▸ Work to be completed:
Would you retype every line below without changing anything?

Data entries
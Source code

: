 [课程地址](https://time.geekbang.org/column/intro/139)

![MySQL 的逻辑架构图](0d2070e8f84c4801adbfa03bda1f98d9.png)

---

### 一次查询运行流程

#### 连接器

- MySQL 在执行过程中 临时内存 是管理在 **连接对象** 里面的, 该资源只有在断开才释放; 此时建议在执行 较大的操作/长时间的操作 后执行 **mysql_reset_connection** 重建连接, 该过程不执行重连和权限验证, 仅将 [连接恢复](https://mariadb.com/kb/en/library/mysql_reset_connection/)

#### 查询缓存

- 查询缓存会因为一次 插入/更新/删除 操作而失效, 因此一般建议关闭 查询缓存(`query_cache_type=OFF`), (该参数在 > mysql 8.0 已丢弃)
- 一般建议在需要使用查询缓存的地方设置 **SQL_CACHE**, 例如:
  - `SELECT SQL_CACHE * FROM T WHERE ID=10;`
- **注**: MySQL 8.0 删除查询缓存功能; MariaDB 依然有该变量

▸ Answer box:
Source code

: [课程地址](https://time.geekbang.org/column/intro/139)

![MySQL 的逻辑架构图](0d2070e8f84c4801adbfa03bda1f98d9.png)

---

### 一次查询运行流程

#### 连接器

- MySQL 在执行过程中 临时内存 是管理在 **连接对象** 里面的, 该资源只有在断开才释放; 此时建议在执行 较大的操作/长时间的操作 后执行 **mysql_reset_connection** 重建连接, 该过程不执行重连和权限验证, 仅将 [连接恢复](https://mariadb.com/kb/en/library/mysql_reset_connection/)

#### 查询缓存

- 查询缓存会因为一次 插入/更新/删除 操作而失效, 因此一般建议关闭 查询缓存(`query_cache_type=OFF`), (该参数在 > mysql 8.0 已丢弃)
- 一般建议在需要使用查询缓存的地方设置 **SQL_CACHE**, 例如:
  - `SELECT SQL_CACHE * FROM T WHERE ID=10;`
- **注**: MySQL 8.0 删除查询缓存功能; MariaDB 依然有该变量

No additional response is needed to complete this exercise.